Foto: Eko Susanto/Rokok Indonesia

Usaha perkebunan tembakau ini kembali menguntungkan usai dibangunnya jalur kereta yang menghubungkan Jember dan Surabaya serta Jember dan Panarukan pada akhir abad 19. Ini terjadi secara konstan hingga kedatangan Jepang pada periode 1940an. Usai Proklamasi Kemerdekaan Republik Indonesia, perusahaan-perusahaan perkebunan di Jember kembali bergeliat. Perusahaan-perusahaan milik asing terutama Belanda kembali berjaya diiringi dengan munculnya perkebunan-perkebunan milik pengusaha lokal dan perkebunan rakyat.

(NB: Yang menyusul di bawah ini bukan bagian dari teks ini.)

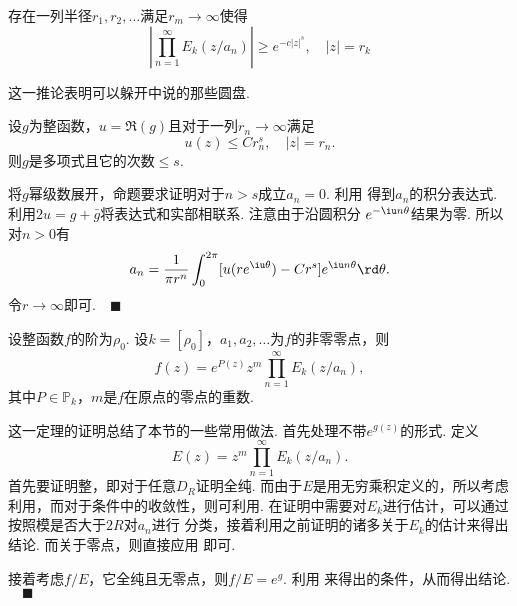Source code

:   \begin{cor}
    \label{cor: prod E_k的估计}
    存在一列半径$r_1,r_2,\dots$满足$r_m\to\infty$使得
    \[
      \left| \prod_{n=1}^\infty E_k(z/a_n) \right|\ge e^{-c|z|^s},
      \quad |z|=r_k
    \]
  \end{cor}
  \remark
    这一推论表明可以躲开中说的那些圆盘. 

  \begin{lemma}
    \label{lemma: 实部、整函数、多项式}
    设$g$为整函数，$u=\Re(g)$且对于一列$r_n\to\infty$满足
    \[
      u(z) \le Cr_n^s,\quad |z|=r_n.
    \]
    则$g$是多项式且它的次数$\le s$.
  \end{lemma}
  \proof
    将$g$幂级数展开，命题要求证明对于$n>s$成立$a_n=0$. 利用
    得到$a_n$的积分表达式. 利用$2u=g+\bar{g}$将表达式和实部相联系. 注意由于沿圆积分
    $e^{-\iu n\theta}$结果为零. 所以对$n>0$有
    \[
      a_n = \frac{1}{\pi r^n}\int_0^{2\pi}[u(re^{\iu\theta})-Cr^s]
      e^{\iu n\theta}\rd\theta.
    \]
    令$r\to\infty$即可.$\quad\blacksquare$

  \begin{thm}[Hadamard分解定理]
    设整函数$f$的阶为$\rho_0$. 设$k=[\rho_0]$，$a_1,a_2,\dots$为$f$的非零零点，则
    \[
      f(z) = e^{P(z)}z^m\prod_{n=1}^\infty E_k(z/a_n),
    \]
    其中$P\in\mathbb{P}_k$，$m$是$f$在原点的零点的重数.
  \end{thm}
  \proof
    这一定理的证明总结了本节的一些常用做法. 首先处理不带$e^{g(z)}$的形式. 定义
    \[
      E(z) = z^m\prod_{n=1}^\infty E_k(z/a_n).
    \]
    首先要证明整，即对于任意$D_R$证明全纯. 而由于$E$是用无穷乘积定义的，所以考虑
    利用，而对于条件中的收敛性，则可利用. 在证明中需要对$E_k$进行估计，可以通过按照模是否大于$2R$对$a_n$进行
    分类，接着利用之前证明的诸多关于$E_k$的估计来得出结论. 而关于零点，则直接应用
    即可.\par
    接着考虑$f/E$，它全纯且无零点，则$f/E=e^g$. 利用
    来得出的条件，从而得出结论.$\quad\blacksquare$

Kejayaan perusahaan asing berakhir pada 1959 ketika pemerintahan Soekarno menasionalisasi seluruh perusahaan asing yang ada di negeri ini. Nasionalisasi ini juga menjadi cikal bakal beberapa PTPN yang tersebar di banyak tempat di negeri ini. Meskipun begitu, citra Jember sebagai salah satu wilayah unggulan penghasil tembakau di negeri ini masih terus bertahan. Bahkan hingga kejatuhan pasar tembakau dunia pada 1970, Jember masih terus bertahan dengan komoditas tembakaunya. Perkebunan-perkebunan rakyat yang mengambil peran sentral ini, sedangkan perkebunan-perkebunan milik pemerintah lewat PTPN meninggalkan komoditas tembakau dan memilih komoditas lain semisal kopi, tebu dan karet, serta beberapa tanaman kayu keras jangka panjang.

Kejayaan tembakau Jember kembali mencapai titik puncaknya ketika produksi rokok kretek nasional kian meningkat seiring permintaan tinggi rokok kretek di pasar nasional. Periode 1970 hingga 1980an menjadi periode transisi massal perubahan pola merokok konsumen rokok Indonesia dari rokok putih ke rokok kretek. Selain permintaan untuk bahan baku rokok kretek, perkebunan tembakau di Jember juga berkembang karena produksi tembakau yang dikhususkan untuk bahan baku cerutu. Untuk tembakau jenis ini, selain memenuhi permintaan dalam negeri, utamanya juga diekspor ke luar negeri karena kualitasnya yang sangat baik.

Tren ini terjadi cukup panjang hingga saat ini. Usaha perkebunan tembakau di Jember masih terus bergeliat. Gangguan-gangguan yang diterima petani tembakau di Jember biasanya datang dari kondisi cuaca, serangan hama, dan kebijakan yang seringkali tidak menguntungkan mereka. Dengan kondisi seperti sekarang ini, tentu saja kita semua berharap pertanian tembakau yang menguntungkan petani-petani di Jember tetap bertahan dan tetap menguntungkan mereka. Kampanye-kampanye dan kebijakan-kebijakan yang mengancam keberlangsungan pertanian mereka, sudah semestinya dilawan agar petani tetap terus merasakan kesejahteraan dari manisnya hasil pertanian tembakau.